Negli ultimi due anni la destabilizzazione dell’ordine internazionale sembra aver conosciuto una preoccupante accelerazione. Dopo lo scoppio della guerra russo-ucraina il 24 febbraio 2022, adesso anche il Medio Oriente è scosso da una nuova e spaventosa guerra i cui effetti potrebbero sconvolgere lo scacchiere medio-orientale se non addirittura l’intero mondo.

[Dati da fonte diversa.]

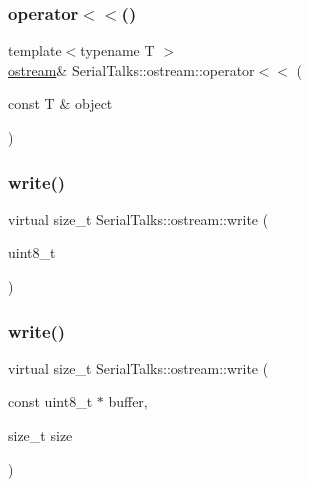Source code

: \subsubsection{\texorpdfstring{operator$<$$<$()}{operator<<()}}
{\footnotesize\ttfamily template$<$typename T $>$ \\
\hyperlink{class_serial_talks_1_1ostream}{ostream}\& Serial\+Talks\+::ostream\+::operator$<$$<$ (\begin{DoxyParamCaption}\item[{const T \&}]{object }\end{DoxyParamCaption})\hspace{0.3cm}{\ttfamily [inline]}}

\mbox{\label{class_serial_talks_1_1ostream_ac36ae84bc51baef57f5ec511884dc48e}} 
\subsubsection{\texorpdfstring{write()}{write()}\hspace{0.1cm}{\footnotesize\ttfamily [1/2]}}
{\footnotesize\ttfamily virtual size\+\_\+t Serial\+Talks\+::ostream\+::write (\begin{DoxyParamCaption}\item[{uint8\+\_\+t}]{ }\end{DoxyParamCaption})\hspace{0.3cm}{\ttfamily [virtual]}}

\mbox{\label{class_serial_talks_1_1ostream_a832eb30e6713d9e2ce2866acbeea0cdc}} 
\subsubsection{\texorpdfstring{write()}{write()}\hspace{0.1cm}{\footnotesize\ttfamily [2/2]}}
{\footnotesize\ttfamily virtual size\+\_\+t Serial\+Talks\+::ostream\+::write (\begin{DoxyParamCaption}\item[{const uint8\+\_\+t $\ast$}]{buffer,  }\item[{size\+\_\+t}]{size }\end{DoxyParamCaption})\hspace{0.3cm}{\ttfamily [virtual]}}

L’attacco militare del 7 ottobre da parte del Movimento della Resistenza Islamica (Hamas) ad Israele, denominato operazione “Alluvione al-Aqsa”, ha dato inizio probabilmente ad un nuovo capitolo del conflitto israelo-palestinese che dura oramai da più di cento anni e soprattutto ha cambiato lo status geopolitico della potenza israeliana nella regione. L’invasione militare di Hamas ha strategicamente posto fine al mito dell’invincibilità di Israele che la nazione ha saputo costruirsi dal 1948 in poi, anno della sua nascita, e che ha permesso al popolo israeliano di diventare una delle potenze più temibili di tutto il Medio Oriente, costruendo una forte deterrenza nei confronti dei propri nemici della regione. Con tale attacco Hamas ha inoltre riportato la questione palestinese al centro degli equilibri regionali, isolato fortemente l’ANP (l’Autorità Nazionale Palestinese), guidata da una leadership considerata oramai debole e inefficiente, proclamandosi come unico e vero rappresentante della causa palestinese.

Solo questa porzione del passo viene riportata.